Saved data entries ->
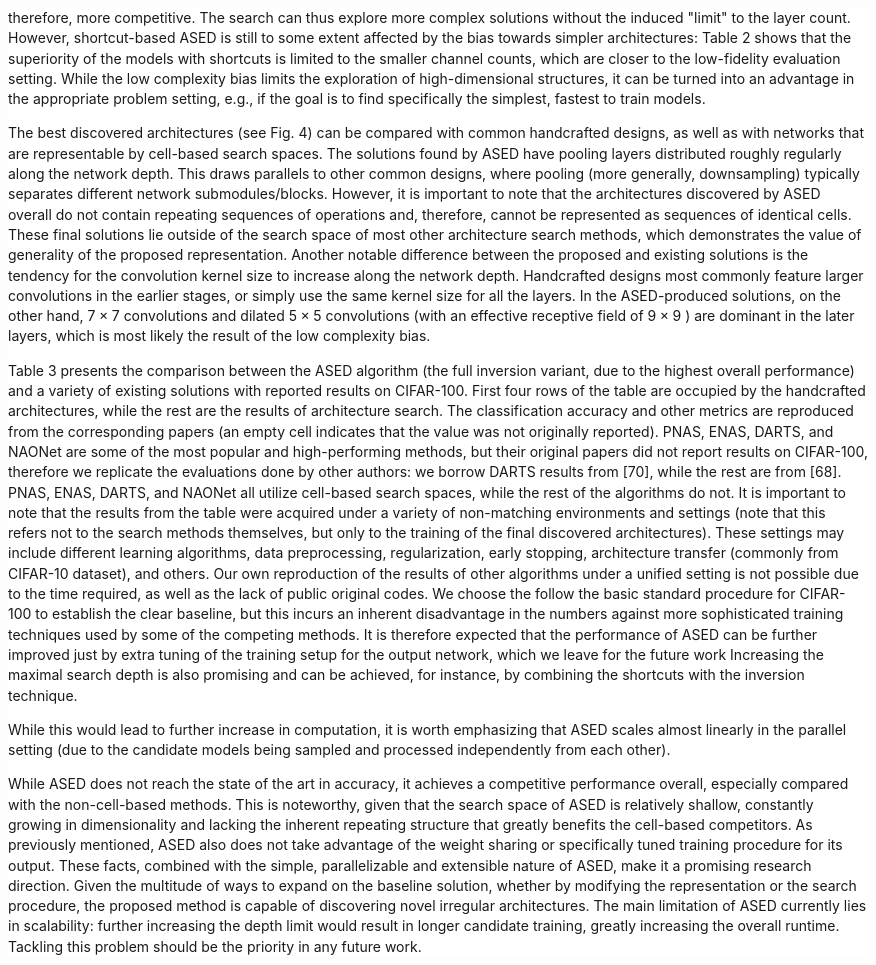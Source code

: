 
therefore, more competitive. The search can thus explore more complex solutions without the induced "limit" to the layer count. However, shortcut-based ASED is still to some extent affected by the bias towards simpler architectures: Table 2 shows that the superiority of the models with shortcuts is limited to the smaller channel counts, which are closer to the low-fidelity evaluation setting. While the low complexity bias limits the exploration of high-dimensional structures, it can be turned into an advantage in the appropriate problem setting, e.g., if the goal is to find specifically the simplest, fastest to train models.

The best discovered architectures (see Fig. 4) can be compared with common handcrafted designs, as well as with networks that are representable by cell-based search spaces. The solutions found by ASED have pooling layers distributed roughly regularly along the network depth. This draws parallels to other common designs, where pooling (more generally, downsampling) typically separates different network submodules/blocks. However, it is important to note that the architectures discovered by ASED overall do not contain repeating sequences of operations and, therefore, cannot be represented as sequences of identical cells. These final solutions lie outside of the search space of most other architecture search methods, which demonstrates the value of generality of the proposed representation. Another notable difference between the proposed and existing solutions is the tendency for the convolution kernel size to increase along the network depth. Handcrafted designs most commonly feature larger convolutions in the earlier stages, or simply use the same kernel size for all the layers. In the ASED-produced solutions, on the other hand, $7 \times 7$ convolutions and dilated $5 \times 5$ convolutions (with an effective receptive field of $9 \times 9$ ) are dominant in the later layers, which is most likely the result of the low complexity bias.

Table 3 presents the comparison between the ASED algorithm (the full inversion variant, due to the highest overall performance) and a variety of existing solutions with reported results on CIFAR-100. First four rows of the table are occupied by the handcrafted architectures, while the rest are the results of architecture search. The classification accuracy and other metrics are reproduced from the corresponding papers (an empty cell indicates that the value was not originally reported). PNAS, ENAS, DARTS, and NAONet are some of the most popular and high-performing methods, but their original papers did not report results on CIFAR-100, therefore we replicate the evaluations done by other authors: we borrow DARTS results from [70], while the rest are from [68]. PNAS, ENAS, DARTS, and NAONet all utilize cell-based search spaces, while the rest of the algorithms do not. It is important to note that the results from the table were acquired under a variety of non-matching environments and settings (note that this refers not to the search methods themselves, but only to the training of the final discovered architectures). These settings may include different learning algorithms, data preprocessing, regularization, early stopping, architecture transfer (commonly from CIFAR-10 dataset), and others. Our own reproduction of the results of other algorithms under a unified setting is not possible due to the time required, as well as the lack of public original codes. We choose the follow the basic standard procedure for CIFAR-100 to establish the clear baseline, but this incurs an inherent disadvantage in the numbers against more sophisticated training techniques used by some of the competing methods. It is therefore expected that the performance of ASED can be further improved just by extra tuning of the training setup for the output network, which we leave for the future work Increasing the maximal search depth is also promising and can be achieved, for instance, by combining the shortcuts with the inversion technique.

While this would lead to further increase in computation, it is worth emphasizing that ASED scales almost linearly in the parallel setting (due to the candidate models being sampled and processed independently from each other).

While ASED does not reach the state of the art in accuracy, it achieves a competitive performance overall, especially compared with the non-cell-based methods. This is noteworthy, given that the search space of ASED is relatively shallow, constantly growing in dimensionality and lacking the inherent repeating structure that greatly benefits the cell-based competitors. As previously mentioned, ASED also does not take advantage of the weight sharing or specifically tuned training procedure for its output. These facts, combined with the simple, parallelizable and extensible nature of ASED, make it a promising research direction. Given the multitude of ways to expand on the baseline solution, whether by modifying the representation or the search procedure, the proposed method is capable of discovering novel irregular architectures. The main limitation of ASED currently lies in scalability: further increasing the depth limit would result in longer candidate training, greatly increasing the overall runtime. Tackling this problem should be the priority in any future work.


[^0]:    ${ }^{1}$ https://github.com/anton-muravev/ased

WORK TO BE COMPLETED -> Find "While ASED does" in the entries above, then repeat its line and all lines after it exactly, down to the last line.

EXPECTED ANSWER ->
While ASED does not reach the state of the art in accuracy, it achieves a competitive performance overall, especially compared with the non-cell-based methods. This is noteworthy, given that the search space of ASED is relatively shallow, constantly growing in dimensionality and lacking the inherent repeating structure that greatly benefits the cell-based competitors. As previously mentioned, ASED also does not take advantage of the weight sharing or specifically tuned training procedure for its output. These facts, combined with the simple, parallelizable and extensible nature of ASED, make it a promising research direction. Given the multitude of ways to expand on the baseline solution, whether by modifying the representation or the search procedure, the proposed method is capable of discovering novel irregular architectures. The main limitation of ASED currently lies in scalability: further increasing the depth limit would result in longer candidate training, greatly increasing the overall runtime. Tackling this problem should be the priority in any future work.


[^0]:    ${ }^{1}$ https://github.com/anton-muravev/ased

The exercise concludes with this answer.